§ **Work required**: Go through the records and show each line where the word "computed" occurs.

§ **Material supplied**:
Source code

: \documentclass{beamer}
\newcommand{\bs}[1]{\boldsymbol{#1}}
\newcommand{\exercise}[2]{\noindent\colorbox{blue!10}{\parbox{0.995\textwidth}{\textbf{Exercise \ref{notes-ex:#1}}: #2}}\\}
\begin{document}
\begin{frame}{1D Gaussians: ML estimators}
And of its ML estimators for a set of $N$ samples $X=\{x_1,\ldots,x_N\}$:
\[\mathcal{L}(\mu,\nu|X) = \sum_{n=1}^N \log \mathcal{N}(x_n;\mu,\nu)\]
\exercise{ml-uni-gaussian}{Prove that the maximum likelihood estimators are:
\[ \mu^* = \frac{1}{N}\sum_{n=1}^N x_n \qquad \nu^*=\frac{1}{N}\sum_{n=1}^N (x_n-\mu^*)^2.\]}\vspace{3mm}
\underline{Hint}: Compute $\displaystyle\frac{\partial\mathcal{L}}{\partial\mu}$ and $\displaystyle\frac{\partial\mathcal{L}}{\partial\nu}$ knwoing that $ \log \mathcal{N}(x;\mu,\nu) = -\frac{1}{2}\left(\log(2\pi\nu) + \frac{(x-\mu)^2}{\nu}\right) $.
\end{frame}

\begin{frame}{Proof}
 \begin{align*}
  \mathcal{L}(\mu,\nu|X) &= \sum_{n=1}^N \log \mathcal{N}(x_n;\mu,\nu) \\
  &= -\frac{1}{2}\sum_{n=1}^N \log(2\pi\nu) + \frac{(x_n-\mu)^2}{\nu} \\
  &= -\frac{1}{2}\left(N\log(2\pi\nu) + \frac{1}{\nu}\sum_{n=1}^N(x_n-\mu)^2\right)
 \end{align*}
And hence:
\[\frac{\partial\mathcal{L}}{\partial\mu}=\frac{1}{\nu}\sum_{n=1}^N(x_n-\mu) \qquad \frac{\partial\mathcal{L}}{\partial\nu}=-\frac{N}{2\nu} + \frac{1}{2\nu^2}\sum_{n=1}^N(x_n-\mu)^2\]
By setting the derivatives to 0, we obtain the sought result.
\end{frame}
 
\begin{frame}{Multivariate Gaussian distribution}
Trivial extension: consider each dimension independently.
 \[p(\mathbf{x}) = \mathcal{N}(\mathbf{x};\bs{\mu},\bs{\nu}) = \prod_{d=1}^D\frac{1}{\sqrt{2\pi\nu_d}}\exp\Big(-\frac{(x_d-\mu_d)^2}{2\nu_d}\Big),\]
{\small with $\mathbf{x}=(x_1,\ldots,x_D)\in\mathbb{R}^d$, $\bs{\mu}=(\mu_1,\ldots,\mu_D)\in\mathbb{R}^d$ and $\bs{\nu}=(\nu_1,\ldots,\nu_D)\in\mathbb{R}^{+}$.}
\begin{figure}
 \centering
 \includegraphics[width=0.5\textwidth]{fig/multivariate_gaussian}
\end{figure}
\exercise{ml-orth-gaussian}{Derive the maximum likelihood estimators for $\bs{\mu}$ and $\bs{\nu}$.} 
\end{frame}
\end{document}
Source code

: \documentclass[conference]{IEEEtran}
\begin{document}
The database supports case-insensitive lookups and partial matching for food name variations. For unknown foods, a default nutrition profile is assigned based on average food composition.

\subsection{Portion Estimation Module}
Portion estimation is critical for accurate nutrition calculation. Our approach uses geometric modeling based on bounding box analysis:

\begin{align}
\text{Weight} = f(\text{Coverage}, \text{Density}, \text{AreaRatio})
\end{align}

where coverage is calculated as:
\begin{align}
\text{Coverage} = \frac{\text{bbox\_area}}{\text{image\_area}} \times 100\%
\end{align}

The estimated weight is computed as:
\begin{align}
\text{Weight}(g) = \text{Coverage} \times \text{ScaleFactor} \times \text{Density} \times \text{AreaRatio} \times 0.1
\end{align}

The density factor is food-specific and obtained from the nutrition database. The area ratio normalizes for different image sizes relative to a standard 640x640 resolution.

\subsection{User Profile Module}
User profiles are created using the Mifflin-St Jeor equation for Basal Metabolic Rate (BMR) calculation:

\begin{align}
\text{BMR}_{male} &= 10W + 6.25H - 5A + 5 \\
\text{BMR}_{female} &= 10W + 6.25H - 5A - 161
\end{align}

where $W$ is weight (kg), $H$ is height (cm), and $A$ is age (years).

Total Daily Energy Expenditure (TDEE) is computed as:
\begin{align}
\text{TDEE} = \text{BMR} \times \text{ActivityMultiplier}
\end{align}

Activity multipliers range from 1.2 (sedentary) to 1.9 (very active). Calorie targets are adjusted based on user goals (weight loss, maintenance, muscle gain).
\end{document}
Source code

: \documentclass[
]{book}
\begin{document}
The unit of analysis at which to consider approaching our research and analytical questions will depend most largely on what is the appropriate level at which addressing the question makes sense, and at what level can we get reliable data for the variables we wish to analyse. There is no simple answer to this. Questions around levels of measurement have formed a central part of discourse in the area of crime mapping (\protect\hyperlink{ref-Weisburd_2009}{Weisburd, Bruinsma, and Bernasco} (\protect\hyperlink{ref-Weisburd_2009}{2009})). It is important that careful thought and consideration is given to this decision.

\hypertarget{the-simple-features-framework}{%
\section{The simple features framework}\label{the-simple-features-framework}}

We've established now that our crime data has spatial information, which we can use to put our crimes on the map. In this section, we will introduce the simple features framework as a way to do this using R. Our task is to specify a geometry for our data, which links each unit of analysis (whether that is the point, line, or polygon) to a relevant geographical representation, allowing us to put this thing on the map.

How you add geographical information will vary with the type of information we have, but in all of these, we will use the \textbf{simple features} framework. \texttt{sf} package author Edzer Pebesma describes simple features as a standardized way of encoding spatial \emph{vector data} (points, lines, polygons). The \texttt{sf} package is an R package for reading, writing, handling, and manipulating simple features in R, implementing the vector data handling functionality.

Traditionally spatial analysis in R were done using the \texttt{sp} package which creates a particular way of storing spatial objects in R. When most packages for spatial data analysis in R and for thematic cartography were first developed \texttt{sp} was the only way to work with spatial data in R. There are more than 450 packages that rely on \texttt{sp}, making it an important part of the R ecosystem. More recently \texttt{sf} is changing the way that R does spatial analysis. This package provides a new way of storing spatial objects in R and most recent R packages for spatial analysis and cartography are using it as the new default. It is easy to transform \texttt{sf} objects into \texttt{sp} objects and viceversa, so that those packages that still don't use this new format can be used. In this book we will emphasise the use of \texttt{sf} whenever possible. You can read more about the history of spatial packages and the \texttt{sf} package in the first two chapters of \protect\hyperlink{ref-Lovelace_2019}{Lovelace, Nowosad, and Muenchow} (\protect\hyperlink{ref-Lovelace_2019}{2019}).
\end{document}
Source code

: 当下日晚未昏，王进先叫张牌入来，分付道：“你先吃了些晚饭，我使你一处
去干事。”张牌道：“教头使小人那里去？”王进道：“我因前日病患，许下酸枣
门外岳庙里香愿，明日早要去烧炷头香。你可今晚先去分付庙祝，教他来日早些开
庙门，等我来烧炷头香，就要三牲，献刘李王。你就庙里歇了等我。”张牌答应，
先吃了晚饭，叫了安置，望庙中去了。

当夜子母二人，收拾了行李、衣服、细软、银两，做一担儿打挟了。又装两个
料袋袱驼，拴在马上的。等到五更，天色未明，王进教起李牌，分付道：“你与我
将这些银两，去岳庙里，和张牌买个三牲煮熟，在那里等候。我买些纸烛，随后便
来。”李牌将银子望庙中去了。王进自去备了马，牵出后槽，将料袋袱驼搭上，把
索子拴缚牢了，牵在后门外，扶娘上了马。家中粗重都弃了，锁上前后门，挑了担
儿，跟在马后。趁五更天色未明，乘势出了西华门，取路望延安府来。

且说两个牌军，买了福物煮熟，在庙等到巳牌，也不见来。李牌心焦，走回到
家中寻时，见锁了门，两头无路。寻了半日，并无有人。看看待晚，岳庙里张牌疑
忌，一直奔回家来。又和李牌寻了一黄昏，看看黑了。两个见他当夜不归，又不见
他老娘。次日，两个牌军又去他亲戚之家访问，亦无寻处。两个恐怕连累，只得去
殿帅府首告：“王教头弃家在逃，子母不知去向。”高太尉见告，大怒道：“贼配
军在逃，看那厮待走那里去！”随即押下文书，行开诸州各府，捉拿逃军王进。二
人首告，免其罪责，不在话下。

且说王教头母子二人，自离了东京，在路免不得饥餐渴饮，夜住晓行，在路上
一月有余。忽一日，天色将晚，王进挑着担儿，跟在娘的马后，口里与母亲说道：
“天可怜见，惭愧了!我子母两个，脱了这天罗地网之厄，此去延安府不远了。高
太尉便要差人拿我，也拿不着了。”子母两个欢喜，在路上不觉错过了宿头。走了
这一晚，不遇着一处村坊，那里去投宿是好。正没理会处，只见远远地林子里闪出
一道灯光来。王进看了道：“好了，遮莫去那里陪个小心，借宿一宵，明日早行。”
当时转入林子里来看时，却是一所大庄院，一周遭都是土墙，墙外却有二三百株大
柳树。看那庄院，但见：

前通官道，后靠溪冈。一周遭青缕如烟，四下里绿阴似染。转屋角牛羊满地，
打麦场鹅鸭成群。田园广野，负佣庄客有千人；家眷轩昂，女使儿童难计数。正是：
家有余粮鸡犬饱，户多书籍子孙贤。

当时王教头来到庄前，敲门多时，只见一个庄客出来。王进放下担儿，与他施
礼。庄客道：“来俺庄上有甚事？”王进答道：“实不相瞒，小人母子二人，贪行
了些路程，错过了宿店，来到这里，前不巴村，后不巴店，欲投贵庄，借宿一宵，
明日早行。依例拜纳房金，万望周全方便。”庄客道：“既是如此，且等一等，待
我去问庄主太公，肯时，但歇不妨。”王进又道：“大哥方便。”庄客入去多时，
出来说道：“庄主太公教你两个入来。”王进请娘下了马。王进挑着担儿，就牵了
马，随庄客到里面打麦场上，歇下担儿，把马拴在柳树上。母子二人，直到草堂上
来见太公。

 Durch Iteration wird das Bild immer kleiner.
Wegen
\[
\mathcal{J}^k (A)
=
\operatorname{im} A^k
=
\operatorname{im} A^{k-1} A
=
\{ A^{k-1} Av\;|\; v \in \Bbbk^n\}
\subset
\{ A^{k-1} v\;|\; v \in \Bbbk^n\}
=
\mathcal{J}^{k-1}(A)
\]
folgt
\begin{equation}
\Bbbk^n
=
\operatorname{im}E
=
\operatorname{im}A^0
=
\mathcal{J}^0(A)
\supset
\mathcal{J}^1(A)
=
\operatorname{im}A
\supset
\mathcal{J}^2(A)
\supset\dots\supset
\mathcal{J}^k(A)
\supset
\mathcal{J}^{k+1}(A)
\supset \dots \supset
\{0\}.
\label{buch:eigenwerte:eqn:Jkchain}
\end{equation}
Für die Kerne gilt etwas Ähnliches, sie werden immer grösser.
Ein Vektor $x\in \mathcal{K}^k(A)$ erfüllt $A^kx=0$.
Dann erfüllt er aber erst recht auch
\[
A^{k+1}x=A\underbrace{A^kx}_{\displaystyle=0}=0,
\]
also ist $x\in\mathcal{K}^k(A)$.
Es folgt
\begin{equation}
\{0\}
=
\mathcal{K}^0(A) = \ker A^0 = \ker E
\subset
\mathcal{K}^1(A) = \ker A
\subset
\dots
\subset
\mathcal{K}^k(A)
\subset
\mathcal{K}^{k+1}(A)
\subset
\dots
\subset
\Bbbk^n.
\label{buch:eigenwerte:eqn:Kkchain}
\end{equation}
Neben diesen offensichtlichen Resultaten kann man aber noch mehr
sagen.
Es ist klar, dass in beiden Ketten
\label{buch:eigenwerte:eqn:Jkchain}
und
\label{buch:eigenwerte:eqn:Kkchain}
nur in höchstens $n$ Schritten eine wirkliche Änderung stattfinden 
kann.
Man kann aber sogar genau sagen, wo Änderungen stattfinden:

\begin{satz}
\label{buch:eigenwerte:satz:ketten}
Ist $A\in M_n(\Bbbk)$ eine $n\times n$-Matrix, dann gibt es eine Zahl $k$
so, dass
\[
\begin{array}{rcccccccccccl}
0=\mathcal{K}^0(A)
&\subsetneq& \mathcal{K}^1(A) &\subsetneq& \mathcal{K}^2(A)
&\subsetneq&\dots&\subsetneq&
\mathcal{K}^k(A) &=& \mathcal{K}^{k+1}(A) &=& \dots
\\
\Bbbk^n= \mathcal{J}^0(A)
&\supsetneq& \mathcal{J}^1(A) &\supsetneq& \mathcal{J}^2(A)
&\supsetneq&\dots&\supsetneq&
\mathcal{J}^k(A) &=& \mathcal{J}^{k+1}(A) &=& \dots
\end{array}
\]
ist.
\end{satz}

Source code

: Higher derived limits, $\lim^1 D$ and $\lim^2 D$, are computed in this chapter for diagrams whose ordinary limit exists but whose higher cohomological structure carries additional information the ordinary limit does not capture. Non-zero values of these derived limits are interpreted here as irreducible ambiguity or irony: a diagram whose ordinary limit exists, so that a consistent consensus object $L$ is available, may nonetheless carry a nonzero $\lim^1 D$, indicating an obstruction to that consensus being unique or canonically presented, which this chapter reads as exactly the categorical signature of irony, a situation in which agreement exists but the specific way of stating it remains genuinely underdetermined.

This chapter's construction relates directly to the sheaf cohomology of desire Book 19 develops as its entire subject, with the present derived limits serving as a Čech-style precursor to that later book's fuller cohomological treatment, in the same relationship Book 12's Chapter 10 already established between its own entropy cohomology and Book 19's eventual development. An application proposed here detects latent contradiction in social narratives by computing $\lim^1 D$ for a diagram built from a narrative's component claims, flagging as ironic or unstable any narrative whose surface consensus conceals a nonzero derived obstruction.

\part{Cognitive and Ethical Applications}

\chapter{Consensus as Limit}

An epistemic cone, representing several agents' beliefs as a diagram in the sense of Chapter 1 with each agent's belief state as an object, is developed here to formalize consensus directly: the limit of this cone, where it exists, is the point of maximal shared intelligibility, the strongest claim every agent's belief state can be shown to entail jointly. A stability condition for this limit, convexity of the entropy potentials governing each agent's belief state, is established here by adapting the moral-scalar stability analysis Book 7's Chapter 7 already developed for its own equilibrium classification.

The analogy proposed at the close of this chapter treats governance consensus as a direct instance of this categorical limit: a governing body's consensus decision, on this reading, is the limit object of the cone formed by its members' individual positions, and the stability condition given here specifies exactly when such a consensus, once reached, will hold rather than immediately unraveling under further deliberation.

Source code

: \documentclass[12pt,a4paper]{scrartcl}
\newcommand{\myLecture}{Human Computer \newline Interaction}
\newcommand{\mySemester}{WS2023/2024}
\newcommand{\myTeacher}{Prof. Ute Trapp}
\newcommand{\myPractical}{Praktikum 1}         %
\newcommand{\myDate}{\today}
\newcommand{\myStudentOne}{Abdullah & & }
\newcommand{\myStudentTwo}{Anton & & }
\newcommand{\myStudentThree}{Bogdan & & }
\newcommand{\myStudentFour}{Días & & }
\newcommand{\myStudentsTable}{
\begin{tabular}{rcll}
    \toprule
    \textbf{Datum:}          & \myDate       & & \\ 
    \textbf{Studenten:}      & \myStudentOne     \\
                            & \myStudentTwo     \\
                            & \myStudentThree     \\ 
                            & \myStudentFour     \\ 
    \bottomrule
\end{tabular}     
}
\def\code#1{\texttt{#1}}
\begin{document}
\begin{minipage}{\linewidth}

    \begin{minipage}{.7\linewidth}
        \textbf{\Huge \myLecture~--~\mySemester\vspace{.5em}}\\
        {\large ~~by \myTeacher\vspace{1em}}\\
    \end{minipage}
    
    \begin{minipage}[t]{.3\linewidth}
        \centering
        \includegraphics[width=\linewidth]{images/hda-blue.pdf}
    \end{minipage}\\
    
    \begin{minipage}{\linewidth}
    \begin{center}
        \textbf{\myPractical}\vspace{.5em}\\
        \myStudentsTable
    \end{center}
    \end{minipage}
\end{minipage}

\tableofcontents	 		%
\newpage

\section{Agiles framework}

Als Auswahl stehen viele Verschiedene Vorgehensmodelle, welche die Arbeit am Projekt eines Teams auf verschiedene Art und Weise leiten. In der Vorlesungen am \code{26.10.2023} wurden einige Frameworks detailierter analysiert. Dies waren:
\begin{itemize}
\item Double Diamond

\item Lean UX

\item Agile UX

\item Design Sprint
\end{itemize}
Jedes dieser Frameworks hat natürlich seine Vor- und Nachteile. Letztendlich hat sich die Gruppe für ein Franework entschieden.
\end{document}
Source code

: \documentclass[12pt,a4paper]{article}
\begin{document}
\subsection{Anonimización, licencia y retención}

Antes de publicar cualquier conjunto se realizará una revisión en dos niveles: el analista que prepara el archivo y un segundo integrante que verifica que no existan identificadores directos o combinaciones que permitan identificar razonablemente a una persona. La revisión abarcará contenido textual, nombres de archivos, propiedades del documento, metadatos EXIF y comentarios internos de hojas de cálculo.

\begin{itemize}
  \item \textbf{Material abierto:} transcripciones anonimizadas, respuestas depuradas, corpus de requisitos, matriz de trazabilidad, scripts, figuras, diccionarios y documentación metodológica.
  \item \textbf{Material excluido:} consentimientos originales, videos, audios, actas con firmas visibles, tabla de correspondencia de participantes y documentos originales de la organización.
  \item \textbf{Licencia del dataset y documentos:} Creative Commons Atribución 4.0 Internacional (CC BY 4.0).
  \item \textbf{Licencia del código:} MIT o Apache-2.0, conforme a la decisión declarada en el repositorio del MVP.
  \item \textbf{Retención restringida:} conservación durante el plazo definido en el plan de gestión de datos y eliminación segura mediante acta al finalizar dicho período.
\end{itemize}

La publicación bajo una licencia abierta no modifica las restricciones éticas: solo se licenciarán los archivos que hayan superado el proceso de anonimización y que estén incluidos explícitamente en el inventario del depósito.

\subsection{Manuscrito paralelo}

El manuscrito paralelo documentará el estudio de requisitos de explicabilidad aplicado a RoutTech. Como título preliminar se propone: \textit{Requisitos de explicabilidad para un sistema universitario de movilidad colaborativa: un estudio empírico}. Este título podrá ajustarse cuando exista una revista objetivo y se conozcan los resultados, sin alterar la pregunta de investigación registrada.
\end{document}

§ **Reply to the task**:
The estimated weight is computed as:
Total Daily Energy Expenditure (TDEE) is computed as:
: Higher derived limits, $\lim^1 D$ and $\lim^2 D$, are computed in this chapter for diagrams whose ordinary limit exists but whose higher cohomological structure carries additional information the ordinary limit does not capture. Non-zero values of these derived limits are interpreted here as irreducible ambiguity or irony: a diagram whose ordinary limit exists, so that a consistent consensus object $L$ is available, may nonetheless carry a nonzero $\lim^1 D$, indicating an obstruction to that consensus being unique or canonically presented, which this chapter reads as exactly the categorical signature of irony, a situation in which agreement exists but the specific way of stating it remains genuinely underdetermined.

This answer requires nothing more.